Thomas Baines (1820-1875)

Koonap Drift

Details
Thomas Baines (1820-1875)
Koonap Drift
signed, inscribed and dated 'T BAINES/GRAHAMS TOWN/JULY 1868' (lower right), inscribed 'Koonap Drift 2h. 10m PM Wednesday June 21st' on an old label on the stretcher
oil on paper laid down on linen
11 3/8 x 18½in. (28.9 x 47cm.)

Lot Essay

Baines sailed from Cape Town in February 1848 for Port Elizabeth, where he joined a wagon-train bound inland for Grahamstown (which would be his headquarters until 1853). At Grahamstown he joined Liddle's three-month travelling and hunting trip to the Orange River and the north-eastern parts of the Cape Colony, his first real expedition in South Africa. The present picture dates to this expedition and, like the large group of oils from the same trip now in the MuseuMAfricA, Johannesburg (R.F. Kennedy, Catalogue of Pictures in the Africana Museum, I, Johannesburg, 1966, nos. B106-B161), was painted from field sketches once back in Grahamstown. The MuseuMAfricA pictures include another oil of 'Kaffirs' crossing the same drift (B155).
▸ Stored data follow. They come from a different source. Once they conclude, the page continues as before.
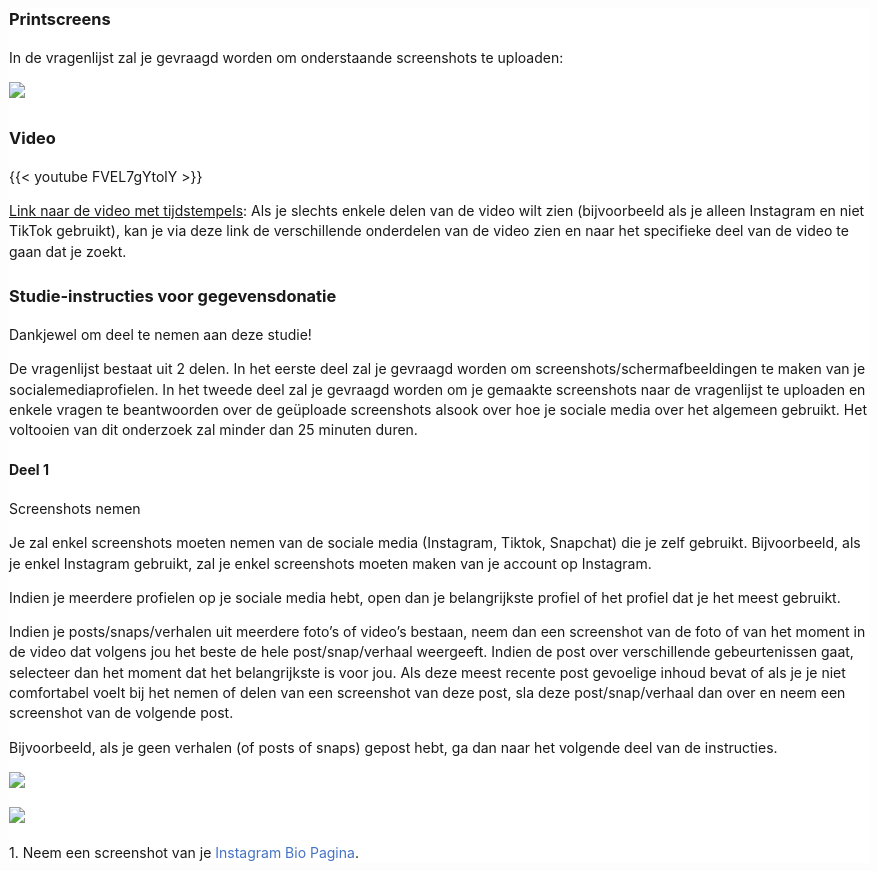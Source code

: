 ### Printscreens

In de vragenlijst zal je gevraagd worden om onderstaande screenshots te uploaden:

![](/img/print_NL.png)

### Video

{{< youtube FVEL7gYtolY >}}

[Link naar de video met tijdstempels](https://pro.panopto.com/Panopto/Pages/Viewer.aspx?tid=376d3cf5-f489-4b5d-961c-ae9000d6b397&start=0): Als je slechts enkele delen van de video wilt zien (bijvoorbeeld als je alleen Instagram en niet TikTok gebruikt), kan je via deze link de verschillende onderdelen van de video zien en naar het specifieke deel van de video te gaan dat je zoekt.

### Studie-instructies voor gegevensdonatie

Dankjewel om deel te nemen aan deze studie!

De vragenlijst bestaat uit 2 delen. In het eerste deel zal je gevraagd worden om screenshots/schermafbeeldingen te maken van je socialemediaprofielen. In het tweede deel zal je gevraagd worden om je gemaakte screenshots naar de vragenlijst te uploaden en enkele vragen te beantwoorden over de geüploade screenshots alsook over hoe je sociale media over het algemeen gebruikt. Het voltooien van dit onderzoek zal minder dan 25 minuten duren.

#### Deel 1

Screenshots nemen

Je zal enkel screenshots moeten nemen van de sociale media (Instagram, Tiktok, Snapchat) die je zelf gebruikt. Bijvoorbeeld, als je enkel Instagram gebruikt, zal je enkel screenshots moeten maken van je account op Instagram.

Indien je meerdere profielen op je sociale media hebt, open dan je belangrijkste profiel of het profiel dat je het meest gebruikt.

Indien je posts/snaps/verhalen uit meerdere foto’s of video’s bestaan, neem dan een screenshot van de foto of van het moment in de video dat volgens jou het beste de hele post/snap/verhaal weergeeft. Indien de post over verschillende gebeurtenissen gaat, selecteer dan het moment dat het belangrijkste is voor jou. Als deze meest recente post gevoelige inhoud bevat of als je je niet comfortabel voelt bij het nemen of delen van een screenshot van deze post, sla deze post/snap/verhaal dan over en neem een screenshot van de volgende post. 

Bijvoorbeeld, als je geen verhalen (of posts of snaps) gepost hebt, ga dan naar het volgende deel van de instructies.

![](/img/insta.svg)

![](/img/print_IG_NL.png)

<p>
1.	Neem een screenshot van je
  <span style="color: #4472C4">Instagram Bio Pagina</span>.
</p>
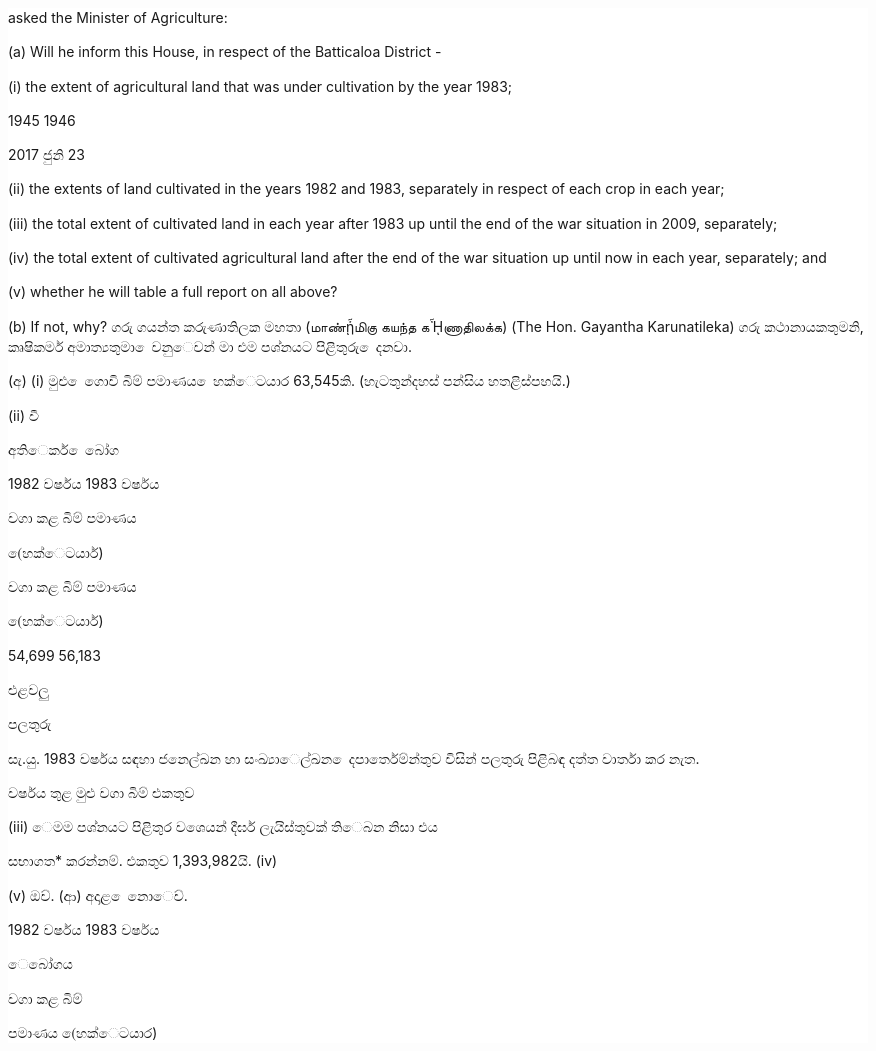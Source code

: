 asked the Minister of Agriculture:

(a) Will he inform this House, in respect of the Batticaloa District -

(i) the extent of agricultural land that was under cultivation by the year 1983;

1945 1946

2017 ජුනි 23

(ii) the extents of land cultivated in the years 1982 and 1983, separately in respect of each crop in each year;

(iii) the total extent of cultivated land in each year after 1983 up until the end of the war situation in 2009, separately;

(iv) the total extent of cultivated agricultural land after the end of the war situation up until now in each year, separately; and

(v) whether he will table a full report on all above?

(b) If not, why? ගරු ගයන්ත කරුණාතිලක මහතා (மாண்ᾗமிகு கயந்த கᾞணாதிலக்க) (The Hon. Gayantha Karunatileka) ගරු කථානායකතුමනි, කෘෂිකර්ම අමාත්‍යතුමා ෙවනුෙවන් මා එම පශ්නයට පිළිතුරු ෙදනවා.

(අ) (i) මුළු ෙගොවි බිම් පමාණය ෙහක්ෙටයාර 63,545කි. (හැටතුන්දහස් පන්සිය හතළිස්පහයි.)

(ii) වී

අතිෙර්ක ෙබෝග

1982 වර්ෂය 1983 වර්ෂය

වගා කළ බිම් පමාණය

(ෙහක්ෙටයාර්)

වගා කළ බිම් පමාණය

(ෙහක්ෙටයාර්)

54,699 56,183

එළවලු

පලතුරු

සැ.යු. 1983 වර්ෂය සඳහා ජනෙල්ඛන හා සංඛ්‍යාෙල්ඛන ෙදපාර්තෙම්න්තුව විසින් පලතුරු පිළිබඳ දත්ත වාර්තා කර නැත.

වර්ෂය තුළ මුළු වගා බිම් එකතුව

(iii) ෙමම පශ්නයට පිළිතුර වශෙයන් දීර්ඝ ලැයිස්තුවක් තිෙබන නිසා එය

සභාගත* කරන්නම්. එකතුව 1,393,982යි. (iv)

(v) ඔව්. (ආ) අදාළ ෙනොෙව්.

1982 වර්ෂය 1983 වර්ෂය

ෙබෝගය

වගා කළ බිම්

පමාණය (ෙහක්ෙටයාර)

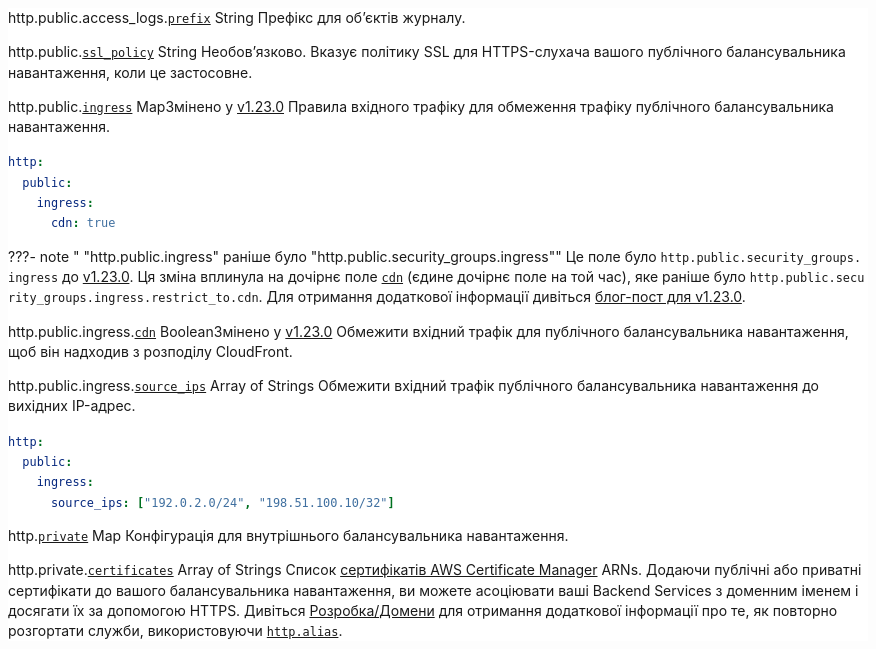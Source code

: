 <span class="parent-field">http.public.access_logs.</span><a id="http-public-access-logs-prefix" href="#http-public-access-logs-prefix" class="field">`prefix`</a> <span class="type">String</span>
Префікс для обʼєктів журналу.

<span class="parent-field">http.public.</span><a id="http-public-sslpolicy" href="#http-public-sslpolicy" class="field">`ssl_policy`</a> <span class="type">String</span>
Необовʼязково. Вказує політику SSL для HTTPS-слухача вашого публічного балансувальника навантаження, коли це застосовне.

<span class="parent-field">http.public.</span><a id="http-public-ingress" href="#http-public-ingress" class="field">`ingress`</a> <span class="type">Map</span><span class="version">Змінено у [v1.23.0](../../../blogs/release-v123/#move-misplaced-http-fields-in-environment-manifest-backward-compatible)</span>
Правила вхідного трафіку для обмеження трафіку публічного балансувальника навантаження.

```yaml
http:
  public:
    ingress:
      cdn: true
```

???- note "<span class="faint"> "http.public.ingress" раніше було "http.public.security_groups.ingress"</span>"
    Це поле було `http.public.security_groups.ingress` до [v1.23.0](../../../blogs/release-v123/).
    Ця зміна вплинула на дочірнє поле [`cdn`](#http-public-ingress-cdn) (єдине дочірнє поле на той час), яке раніше було `http.public.security_groups.ingress.restrict_to.cdn`.
    Для отримання додаткової інформації дивіться [блог-пост для v1.23.0](../../../blogs/release-v123/#move-misplaced-http-fields-in-environment-manifest-backward-compatible).

<span class="parent-field">http.public.ingress.</span><a id="http-public-ingress-cdn" href="#http-public-ingress-cdn" class="field">`cdn`</a> <span class="type">Boolean</span><span class="version">Змінено у [v1.23.0](../../../blogs/release-v123/#move-misplaced-http-fields-in-environment-manifest-backward-compatible)</span>
Обмежити вхідний трафік для публічного балансувальника навантаження, щоб він надходив з розподілу CloudFront.

<span class="parent-field">http.public.ingress.</span><a id="http-public-ingress-source-ips" href="#http-public-ingress-source-ips" class="field">`source_ips`</a> <span class="type">Array of Strings</span>
Обмежити вхідний трафік публічного балансувальника навантаження до вихідних IP-адрес.

```yaml
http:
  public:
    ingress:
      source_ips: ["192.0.2.0/24", "198.51.100.10/32"]
```

<span class="parent-field">http.</span><a id="http-private" href="#http-private" class="field">`private`</a> <span class="type">Map</span>
Конфігурація для внутрішнього балансувальника навантаження.

<span class="parent-field">http.private.</span><a id="http-private-certificates" href="#http-private-certificates" class="field">`certificates`</a> <span class="type">Array of Strings</span>
Список [сертифікатів AWS Certificate Manager](https://docs.aws.amazon.com/acm/latest/userguide/gs.html) ARNs.
Додаючи публічні або приватні сертифікати до вашого балансувальника навантаження, ви можете асоціювати ваші Backend Services з доменним іменем і досягати їх за допомогою HTTPS.
Дивіться [Розробка/Домени](../../developing/domain/#use-domain-in-your-existing-validated-certificates) для отримання додаткової інформації про те, як повторно розгортати служби, використовуючи [`http.alias`](../backend-service/#http-alias).
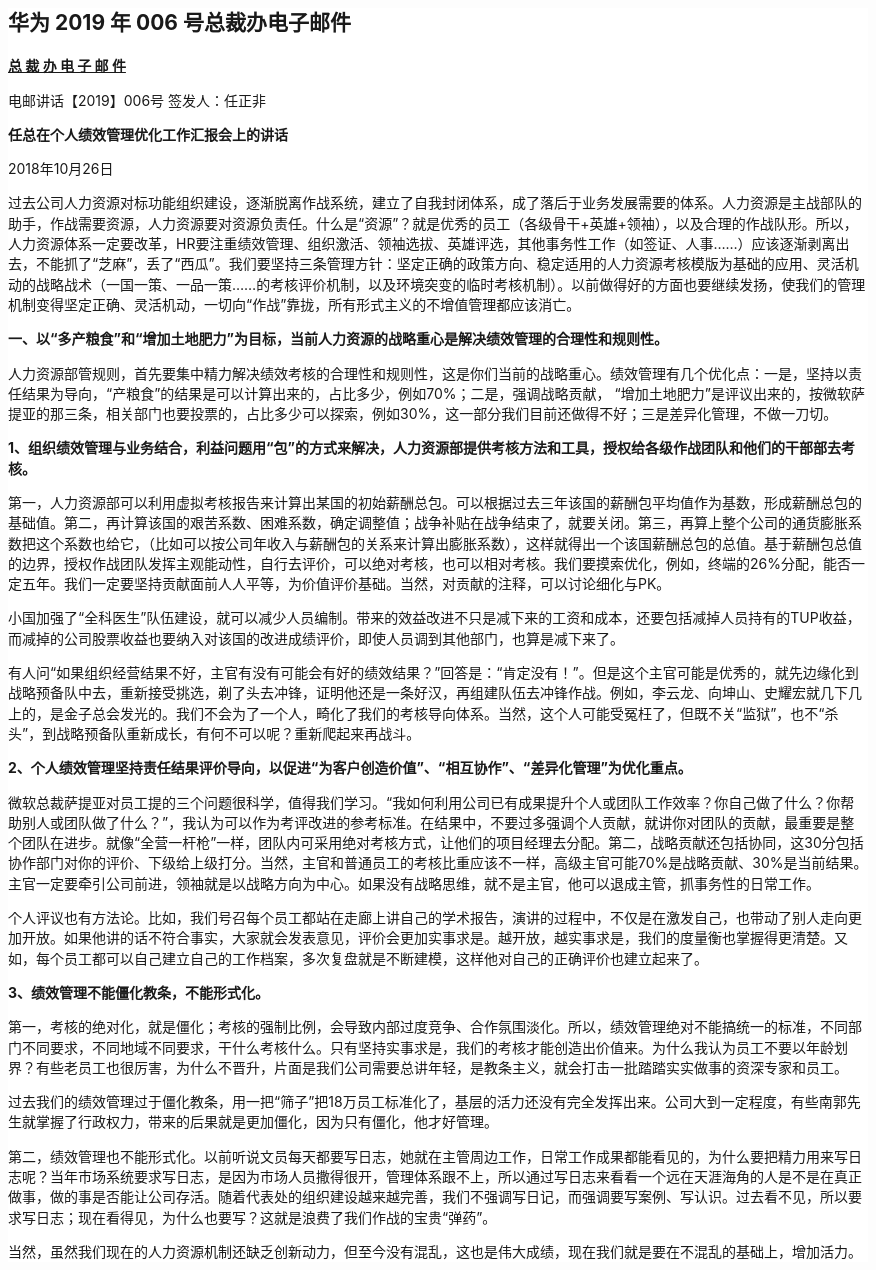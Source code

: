 ## 华为 2019 年 006 号总裁办电子邮件

**[总 裁 办 电 子 邮 件](http://xinsheng.huawei.com/cn/index.php?app=forum&mod=Detail&act=index&id=4152781)**



电邮讲话【2019】006号           签发人：任正非

**任总在个人绩效管理优化工作汇报会上的讲话**

2018年10月26日



过去公司人力资源对标功能组织建设，逐渐脱离作战系统，建立了自我封闭体系，成了落后于业务发展需要的体系。人力资源是主战部队的助手，作战需要资源，人力资源要对资源负责任。什么是“资源”？就是优秀的员工（各级骨干+英雄+领袖），以及合理的作战队形。所以，人力资源体系一定要改革，HR要注重绩效管理、组织激活、领袖选拔、英雄评选，其他事务性工作（如签证、人事……）应该逐渐剥离出去，不能抓了“芝麻”，丢了“西瓜”。我们要坚持三条管理方针：坚定正确的政策方向、稳定适用的人力资源考核模版为基础的应用、灵活机动的战略战术（一国一策、一品一策……的考核评价机制，以及环境突变的临时考核机制）。以前做得好的方面也要继续发扬，使我们的管理机制变得坚定正确、灵活机动，一切向“作战”靠拢，所有形式主义的不增值管理都应该消亡。

**一、以“多产粮食”和“增加土地肥力”为目标，当前人力资源的战略重心是解决绩效管理的合理性和规则性。**

人力资源部管规则，首先要集中精力解决绩效考核的合理性和规则性，这是你们当前的战略重心。绩效管理有几个优化点：一是，坚持以责任结果为导向，“产粮食”的结果是可以计算出来的，占比多少，例如70%；二是，强调战略贡献， “增加土地肥力”是评议出来的，按微软萨提亚的那三条，相关部门也要投票的，占比多少可以探索，例如30%，这一部分我们目前还做得不好；三是差异化管理，不做一刀切。

**1、组织绩效管理与业务结合，利益问题用“包”的方式来解决，人力资源部提供考核方法和工具，授权给各级作战团队和他们的干部部去考核。**

第一，人力资源部可以利用虚拟考核报告来计算出某国的初始薪酬总包。可以根据过去三年该国的薪酬包平均值作为基数，形成薪酬总包的基础值。第二，再计算该国的艰苦系数、困难系数，确定调整值；战争补贴在战争结束了，就要关闭。第三，再算上整个公司的通货膨胀系数把这个系数也给它，（比如可以按公司年收入与薪酬包的关系来计算出膨胀系数），这样就得出一个该国薪酬总包的总值。基于薪酬包总值的边界，授权作战团队发挥主观能动性，自行去评价，可以绝对考核，也可以相对考核。我们要摸索优化，例如，终端的26%分配，能否一定五年。我们一定要坚持贡献面前人人平等，为价值评价基础。当然，对贡献的注释，可以讨论细化与PK。

小国加强了“全科医生”队伍建设，就可以减少人员编制。带来的效益改进不只是减下来的工资和成本，还要包括减掉人员持有的TUP收益，而减掉的公司股票收益也要纳入对该国的改进成绩评价，即使人员调到其他部门，也算是减下来了。

有人问“如果组织经营结果不好，主官有没有可能会有好的绩效结果？”回答是：“肯定没有！”。但是这个主官可能是优秀的，就先边缘化到战略预备队中去，重新接受挑选，剃了头去冲锋，证明他还是一条好汉，再组建队伍去冲锋作战。例如，李云龙、向坤山、史耀宏就几下几上的，是金子总会发光的。我们不会为了一个人，畸化了我们的考核导向体系。当然，这个人可能受冤枉了，但既不关“监狱”，也不“杀头”，到战略预备队重新成长，有何不可以呢？重新爬起来再战斗。

**2、个人绩效管理坚持责任结果评价导向，以促进“为客户创造价值”、“相互协作”、“差异化管理”为优化重点。**

微软总裁萨提亚对员工提的三个问题很科学，值得我们学习。“我如何利用公司已有成果提升个人或团队工作效率？你自己做了什么？你帮助别人或团队做了什么？”，我认为可以作为考评改进的参考标准。在结果中，不要过多强调个人贡献，就讲你对团队的贡献，最重要是整个团队在进步。就像“全营一杆枪”一样，团队内可采用绝对考核方式，让他们的项目经理去分配。第二，战略贡献还包括协同，这30分包括协作部门对你的评价、下级给上级打分。当然，主官和普通员工的考核比重应该不一样，高级主官可能70%是战略贡献、30%是当前结果。主官一定要牵引公司前进，领袖就是以战略方向为中心。如果没有战略思维，就不是主官，他可以退成主管，抓事务性的日常工作。

个人评议也有方法论。比如，我们号召每个员工都站在走廊上讲自己的学术报告，演讲的过程中，不仅是在激发自己，也带动了别人走向更加开放。如果他讲的话不符合事实，大家就会发表意见，评价会更加实事求是。越开放，越实事求是，我们的度量衡也掌握得更清楚。又如，每个员工都可以自己建立自己的工作档案，多次复盘就是不断建模，这样他对自己的正确评价也建立起来了。

**3、绩效管理不能僵化教条，不能形式化。**

第一，考核的绝对化，就是僵化；考核的强制比例，会导致内部过度竞争、合作氛围淡化。所以，绩效管理绝对不能搞统一的标准，不同部门不同要求，不同地域不同要求，干什么考核什么。只有坚持实事求是，我们的考核才能创造出价值来。为什么我认为员工不要以年龄划界？有些老员工也很厉害，为什么不晋升，片面是我们公司需要总讲年轻，是教条主义，就会打击一批踏踏实实做事的资深专家和员工。

过去我们的绩效管理过于僵化教条，用一把“筛子”把18万员工标准化了，基层的活力还没有完全发挥出来。公司大到一定程度，有些南郭先生就掌握了行政权力，带来的后果就是更加僵化，因为只有僵化，他才好管理。

第二，绩效管理也不能形式化。以前听说文员每天都要写日志，她就在主管周边工作，日常工作成果都能看见的，为什么要把精力用来写日志呢？当年市场系统要求写日志，是因为市场人员撒得很开，管理体系跟不上，所以通过写日志来看看一个远在天涯海角的人是不是在真正做事，做的事是否能让公司存活。随着代表处的组织建设越来越完善，我们不强调写日记，而强调要写案例、写认识。过去看不见，所以要求写日志；现在看得见，为什么也要写？这就是浪费了我们作战的宝贵“弹药”。

当然，虽然我们现在的人力资源机制还缺乏创新动力，但至今没有混乱，这也是伟大成绩，现在我们就是要在不混乱的基础上，增加活力。
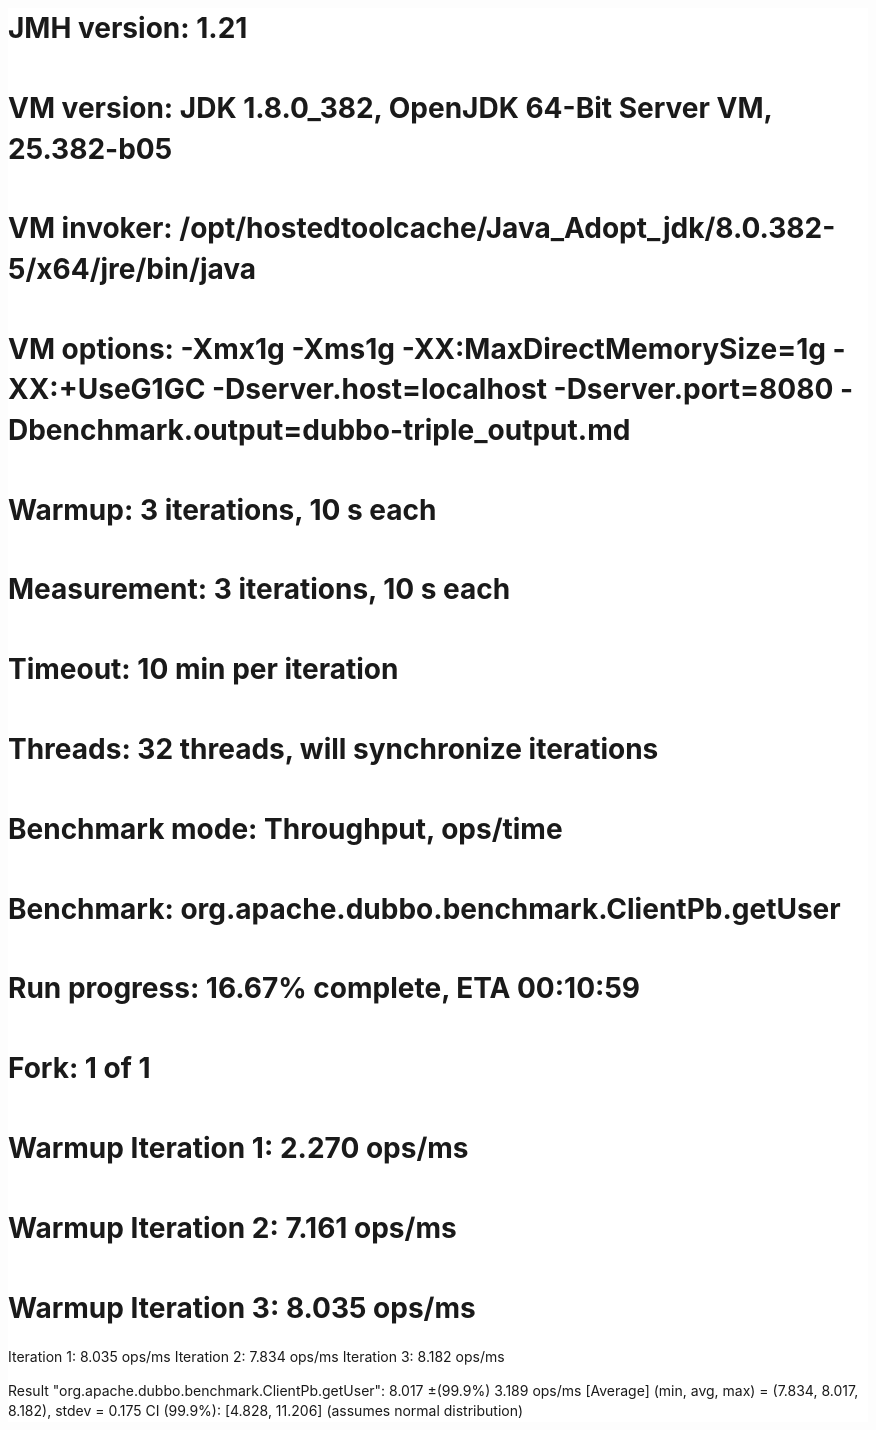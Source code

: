 
# JMH version: 1.21
# VM version: JDK 1.8.0_382, OpenJDK 64-Bit Server VM, 25.382-b05
# VM invoker: /opt/hostedtoolcache/Java_Adopt_jdk/8.0.382-5/x64/jre/bin/java
# VM options: -Xmx1g -Xms1g -XX:MaxDirectMemorySize=1g -XX:+UseG1GC -Dserver.host=localhost -Dserver.port=8080 -Dbenchmark.output=dubbo-triple_output.md
# Warmup: 3 iterations, 10 s each
# Measurement: 3 iterations, 10 s each
# Timeout: 10 min per iteration
# Threads: 32 threads, will synchronize iterations
# Benchmark mode: Throughput, ops/time
# Benchmark: org.apache.dubbo.benchmark.ClientPb.getUser

# Run progress: 16.67% complete, ETA 00:10:59
# Fork: 1 of 1
# Warmup Iteration   1: 2.270 ops/ms
# Warmup Iteration   2: 7.161 ops/ms
# Warmup Iteration   3: 8.035 ops/ms
Iteration   1: 8.035 ops/ms
Iteration   2: 7.834 ops/ms
Iteration   3: 8.182 ops/ms


Result "org.apache.dubbo.benchmark.ClientPb.getUser":
  8.017 ±(99.9%) 3.189 ops/ms [Average]
  (min, avg, max) = (7.834, 8.017, 8.182), stdev = 0.175
  CI (99.9%): [4.828, 11.206] (assumes normal distribution)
The crossing is also recorded by Baines in his Journal: '[21 Jun.] Next morning, wishing to obtain sketches of the country and trusting that the wagons would overtake me, I started afoot and soon found subjects in abundance for my pencil ... and as I reached the Koonap, another company of Kaffirs ... were wading through the drift ... Stopping by the way to sketch the magnificent face of rock formerly mentioned, which could not have been less than two hundred feet in height ... I reached the Vyge Kraal Drift in the Fish River about dark, and stretched myself under a bush to wait the arrival of the wagons' (T. Baines, Journal of Residence in Africa 1842-1853, I, Cape Town, 1961, pp. 108-9).